Ficaram as questões para esses trabalhadores: os que organizaram e os que receberam.

Na tardezinha, se manifestam ao céu aberto…

1 – A Esquerda Mais ou Menos Sem Medo

Todas as Centrais Sindicais e Frentes Populares, Sem Medo e tudo mais anunciaram que haveria uma grande manifestação unificando a todos contra a reforma da previdência. Vários trabalhadores da base da educação básica e superior, urbanitários, comerciários relatam pouquíssima mobilização nos locais de trabalho salvo pelo carro de som avisando do ato dois dias antes.
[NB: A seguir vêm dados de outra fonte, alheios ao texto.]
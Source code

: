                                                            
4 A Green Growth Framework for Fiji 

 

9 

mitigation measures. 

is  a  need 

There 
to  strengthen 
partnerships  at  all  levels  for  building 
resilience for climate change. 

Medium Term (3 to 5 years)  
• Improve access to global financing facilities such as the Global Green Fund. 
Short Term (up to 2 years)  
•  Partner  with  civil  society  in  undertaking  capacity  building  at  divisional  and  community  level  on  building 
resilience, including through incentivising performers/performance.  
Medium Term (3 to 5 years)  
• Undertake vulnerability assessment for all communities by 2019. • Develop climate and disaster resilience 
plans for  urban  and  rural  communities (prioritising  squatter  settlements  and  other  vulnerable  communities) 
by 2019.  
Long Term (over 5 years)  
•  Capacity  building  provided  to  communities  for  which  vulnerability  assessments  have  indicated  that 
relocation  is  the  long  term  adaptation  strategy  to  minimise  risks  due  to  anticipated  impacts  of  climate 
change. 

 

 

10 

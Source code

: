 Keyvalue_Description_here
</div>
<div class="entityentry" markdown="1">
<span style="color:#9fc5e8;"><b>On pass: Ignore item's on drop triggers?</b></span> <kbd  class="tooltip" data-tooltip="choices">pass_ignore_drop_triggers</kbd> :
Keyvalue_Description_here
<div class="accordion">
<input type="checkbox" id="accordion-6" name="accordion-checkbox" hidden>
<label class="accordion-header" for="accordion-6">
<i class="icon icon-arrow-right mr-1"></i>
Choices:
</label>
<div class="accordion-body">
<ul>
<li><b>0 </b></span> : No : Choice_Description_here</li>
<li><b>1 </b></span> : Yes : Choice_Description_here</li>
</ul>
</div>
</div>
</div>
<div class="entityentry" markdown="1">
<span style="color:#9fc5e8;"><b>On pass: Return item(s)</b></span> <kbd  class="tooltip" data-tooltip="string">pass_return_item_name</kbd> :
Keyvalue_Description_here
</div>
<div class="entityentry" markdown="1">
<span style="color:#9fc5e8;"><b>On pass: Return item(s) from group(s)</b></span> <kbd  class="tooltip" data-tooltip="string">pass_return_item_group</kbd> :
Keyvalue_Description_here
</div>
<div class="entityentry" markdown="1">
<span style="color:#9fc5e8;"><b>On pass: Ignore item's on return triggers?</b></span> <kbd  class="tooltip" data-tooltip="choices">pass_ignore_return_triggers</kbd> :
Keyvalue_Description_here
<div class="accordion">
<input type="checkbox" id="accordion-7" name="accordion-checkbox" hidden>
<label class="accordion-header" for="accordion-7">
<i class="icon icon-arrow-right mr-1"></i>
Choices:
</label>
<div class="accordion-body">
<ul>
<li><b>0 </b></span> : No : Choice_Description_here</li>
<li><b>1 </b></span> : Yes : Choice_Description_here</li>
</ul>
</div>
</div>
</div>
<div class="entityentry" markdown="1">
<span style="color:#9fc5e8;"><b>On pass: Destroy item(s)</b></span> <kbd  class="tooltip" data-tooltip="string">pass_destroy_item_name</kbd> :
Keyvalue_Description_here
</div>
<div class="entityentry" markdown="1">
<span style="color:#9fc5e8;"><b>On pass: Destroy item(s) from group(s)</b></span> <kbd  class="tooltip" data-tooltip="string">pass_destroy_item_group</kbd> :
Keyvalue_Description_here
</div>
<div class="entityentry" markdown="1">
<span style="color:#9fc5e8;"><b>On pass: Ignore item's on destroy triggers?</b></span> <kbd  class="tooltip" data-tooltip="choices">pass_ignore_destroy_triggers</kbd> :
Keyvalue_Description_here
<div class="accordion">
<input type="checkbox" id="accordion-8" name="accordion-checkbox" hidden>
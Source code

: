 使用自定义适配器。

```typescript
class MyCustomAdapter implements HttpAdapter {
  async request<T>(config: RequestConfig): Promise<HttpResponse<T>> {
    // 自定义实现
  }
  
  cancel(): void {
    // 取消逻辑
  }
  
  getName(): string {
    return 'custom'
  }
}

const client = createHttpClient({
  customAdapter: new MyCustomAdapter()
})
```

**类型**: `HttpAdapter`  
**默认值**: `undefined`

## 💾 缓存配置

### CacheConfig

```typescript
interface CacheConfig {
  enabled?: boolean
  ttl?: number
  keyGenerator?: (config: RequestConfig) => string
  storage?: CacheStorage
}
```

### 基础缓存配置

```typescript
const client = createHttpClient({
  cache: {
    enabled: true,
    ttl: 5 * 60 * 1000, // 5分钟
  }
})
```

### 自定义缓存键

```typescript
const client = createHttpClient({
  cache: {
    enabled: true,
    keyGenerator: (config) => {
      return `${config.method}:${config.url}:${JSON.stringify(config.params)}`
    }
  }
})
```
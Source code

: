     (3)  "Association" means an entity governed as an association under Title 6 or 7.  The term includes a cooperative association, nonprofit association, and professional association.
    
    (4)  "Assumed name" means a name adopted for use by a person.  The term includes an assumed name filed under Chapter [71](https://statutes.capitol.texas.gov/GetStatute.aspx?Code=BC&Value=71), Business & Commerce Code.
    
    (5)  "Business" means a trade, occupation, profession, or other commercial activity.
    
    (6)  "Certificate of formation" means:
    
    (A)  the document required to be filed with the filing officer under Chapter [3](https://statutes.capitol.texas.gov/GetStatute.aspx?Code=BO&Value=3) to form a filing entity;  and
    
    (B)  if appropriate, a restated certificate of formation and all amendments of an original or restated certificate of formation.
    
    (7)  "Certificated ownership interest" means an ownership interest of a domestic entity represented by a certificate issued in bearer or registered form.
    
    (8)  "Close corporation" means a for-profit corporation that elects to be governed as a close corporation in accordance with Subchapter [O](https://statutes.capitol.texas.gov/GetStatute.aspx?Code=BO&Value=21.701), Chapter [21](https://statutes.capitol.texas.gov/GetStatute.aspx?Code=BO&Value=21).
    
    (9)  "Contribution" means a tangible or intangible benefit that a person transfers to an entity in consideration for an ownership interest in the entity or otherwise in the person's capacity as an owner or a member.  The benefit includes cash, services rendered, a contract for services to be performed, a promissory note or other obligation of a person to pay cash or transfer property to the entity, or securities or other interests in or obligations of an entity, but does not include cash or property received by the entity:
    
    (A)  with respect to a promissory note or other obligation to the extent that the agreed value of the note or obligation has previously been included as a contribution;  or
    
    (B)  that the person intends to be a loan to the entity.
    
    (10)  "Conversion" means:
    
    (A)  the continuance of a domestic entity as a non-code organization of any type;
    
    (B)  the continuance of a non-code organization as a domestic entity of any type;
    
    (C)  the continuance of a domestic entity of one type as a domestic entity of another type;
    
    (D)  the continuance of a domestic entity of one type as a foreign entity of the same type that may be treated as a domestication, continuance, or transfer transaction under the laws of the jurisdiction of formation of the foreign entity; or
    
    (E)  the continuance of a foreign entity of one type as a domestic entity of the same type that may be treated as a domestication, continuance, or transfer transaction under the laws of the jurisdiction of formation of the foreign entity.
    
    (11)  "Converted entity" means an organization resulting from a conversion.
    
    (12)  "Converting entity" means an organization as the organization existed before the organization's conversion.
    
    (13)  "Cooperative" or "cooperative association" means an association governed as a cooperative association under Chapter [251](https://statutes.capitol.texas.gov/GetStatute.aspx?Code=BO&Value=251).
Começou na Catedral da rua dez umas 14h30, terminou na Praça Universitária umas 20h com festas e shows da ‘cultura popular’. O resultado se vê aqui na foto:

Lula Livre, vermelho, pouca diversidade estética, estilo ‘trabalhador tradicional’, pouco mais de cem trabalhadores

2 – “O pessoal que não fecha com ninguém mas tem coragem”

Por outro lado, duas organizações de trabalhadores independentes na cidade, a Federação Autônoma de Trabalhadores, o Invisíveis e independentes chamaram um Bloco Autônomo pelas críticas dessas organizações à histórica pelegagem das centrais, sua traição costumeira das bases e sua desmobilização. A ideia era juntar trabalhadores e estudantes que não fechassem politicamente com as entidades. Conseguiram mobilizar pelas redes sociais e, com bastante dificuldade e esforço, em alguns locais de trabalho na semana antes do ato. Começou na Catedral da rua dez, terminou na Praça Universitária. Começou às 13h, terminou às 16h. Foi mais agitado, teve uma batucada das boas. O resultado, também, se vê em uma imagem:

Muito preto e vermelho, cores vibrantes e agitação, pessoas jovens e ‘diferentes’, mas também na casa de cem

3 – “Deus não está morto não”!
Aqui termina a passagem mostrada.